アーサー・ミラーが自作戯曲を自身で脚色。by K. Hattori



 恐い映画です。17世紀にアメリカ・マサチューセッツ州セイラムで実際に起こった事件をもとにした、アーサー・ミラーの同名戯曲をミラー自身が映画用に脚色。監督は舞台演出家のニコラス・ハイトナー。両名共に舞台を知り尽くした人たちだけに、板の上の芝居と映画の違いがよくわかっている。映画化された作品は、映画的なダイナミズムをみなぎらせた力作です。いかにも「もと戯曲」という狭苦しさはありませんが、この映画の見所はやはり俳優たちの演技でしょう。俳優たちの迫真の芝居は、人間の心理のひだを表現してあまりあるもの。主演のダニエル・デイ・ルイスとウィノナ・ライダーの熱演は、鬼気迫るものがあります。主人公の妻エリザベス役のジョーン・アレンも素晴らしかった。

 『クルーシブル』の原題は「THE CRUCIBLE」で、「るつぼ」という意味です。少女たちのささいな悪戯が、迷信深い小さな町を、恐怖の支配するこの世の地獄に変えてしまう。魔女狩りの熱病が町を覆い、次々に捕えられ裁判にかけられる人々。迷信が人を疑い深くさせ死に追いやる様は、現代の観客からみれば愚かとしか言いようがない。しかしこの映画が本当に恐いのは、最終的に殺す方も殺される方も、悪魔や魔女の存在を信じていないことだ。死刑を言い渡す側は、相手が悪魔と契約した魔女ではないことを知っている。魔女だと名指しした証言自体が、信憑性のない虚偽の証言であることを知っている。にもかかわらず裁判は進行し、誰にも止められない。

 たどり着く先が間違いだと知りつつ、それを止められないのはなぜか。小さな悪意と人間なら誰しもが持つ自己保身、ささやかな権力欲やプライドが、この裁判を先へ先へと進めて行く原動力になる。そこでは理性的な説得など何も役に立たない。裁判に疑問を持つ少数の意見は、性急にわかりやすい結論を求める人々の声や、利口ぶった法律家の前に押しつぶされてしまう。

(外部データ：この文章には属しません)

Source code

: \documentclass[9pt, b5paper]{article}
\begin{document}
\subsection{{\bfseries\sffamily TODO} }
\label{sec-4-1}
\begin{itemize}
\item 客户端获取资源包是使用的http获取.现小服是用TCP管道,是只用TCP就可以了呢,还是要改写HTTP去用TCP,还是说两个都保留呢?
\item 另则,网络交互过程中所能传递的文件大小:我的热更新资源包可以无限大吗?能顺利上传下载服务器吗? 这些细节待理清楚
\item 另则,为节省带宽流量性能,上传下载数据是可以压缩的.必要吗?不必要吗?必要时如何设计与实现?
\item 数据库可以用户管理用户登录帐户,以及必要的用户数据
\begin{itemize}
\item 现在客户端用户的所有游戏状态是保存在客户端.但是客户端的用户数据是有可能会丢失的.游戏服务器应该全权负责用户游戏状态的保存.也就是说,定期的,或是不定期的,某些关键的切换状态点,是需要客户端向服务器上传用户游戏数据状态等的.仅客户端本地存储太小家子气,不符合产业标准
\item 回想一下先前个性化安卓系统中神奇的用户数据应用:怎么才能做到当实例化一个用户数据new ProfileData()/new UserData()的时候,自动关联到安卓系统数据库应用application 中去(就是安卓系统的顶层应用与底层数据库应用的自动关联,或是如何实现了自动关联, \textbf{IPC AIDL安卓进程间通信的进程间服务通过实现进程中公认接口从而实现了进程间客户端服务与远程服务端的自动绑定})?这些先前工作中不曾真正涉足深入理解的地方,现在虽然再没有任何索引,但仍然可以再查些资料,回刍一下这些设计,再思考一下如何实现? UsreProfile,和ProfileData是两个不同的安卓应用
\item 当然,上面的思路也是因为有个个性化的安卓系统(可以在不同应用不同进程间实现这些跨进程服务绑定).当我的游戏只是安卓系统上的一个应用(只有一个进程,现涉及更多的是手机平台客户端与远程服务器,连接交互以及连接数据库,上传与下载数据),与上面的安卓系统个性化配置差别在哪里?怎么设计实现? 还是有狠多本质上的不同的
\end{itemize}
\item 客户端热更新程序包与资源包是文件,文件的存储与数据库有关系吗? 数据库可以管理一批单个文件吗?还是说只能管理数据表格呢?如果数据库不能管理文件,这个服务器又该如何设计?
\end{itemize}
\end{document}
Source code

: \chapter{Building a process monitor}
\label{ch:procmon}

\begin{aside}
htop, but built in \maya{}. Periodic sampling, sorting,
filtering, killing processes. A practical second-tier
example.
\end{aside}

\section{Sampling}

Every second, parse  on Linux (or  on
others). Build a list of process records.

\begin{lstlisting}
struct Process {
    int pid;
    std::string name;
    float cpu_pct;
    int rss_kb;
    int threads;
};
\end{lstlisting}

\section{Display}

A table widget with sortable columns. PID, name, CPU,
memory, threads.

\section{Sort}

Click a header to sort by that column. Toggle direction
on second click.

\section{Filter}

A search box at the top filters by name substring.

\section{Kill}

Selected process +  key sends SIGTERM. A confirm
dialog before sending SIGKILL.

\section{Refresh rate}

 アーサー・ミラーは17世紀に材をとりながら、このドラマを現代の物語として描いています。1950年代にアメリカの芸能界を吹き荒れた赤狩りのイメージが、ミラーの頭にあったことは疑う余地がないでしょう。セイラムを覆った「魔女の恐怖」は、50年代のアメリカを覆った「共産主義の恐怖」と重なります。20世紀の人間から見て、魔女に怯える17世紀の人々を笑えるでしょうか。17世紀の人間が愚かであったのと同じように、現代の人間もまた愚かなのです。

 僕はこの映画を観て、昨今のマスコミや論壇をにぎわしている「従軍慰安婦問題」を連想していました。この問題を巡る両陣営のやり取りとそっくりの台詞が、映画の中に何度も出てきます。慰安婦問題に興味がある人は、『クルーシブル』を観ることで、何がしか考えるヒントを得られるかもしれません。そうした点からも、この映画は今日の映画なのです。くしくもこの試写会は産経新聞の主催。そこにもまた何か思惑があるのでは、と考えるのは裏読みのしすぎでしょうね……。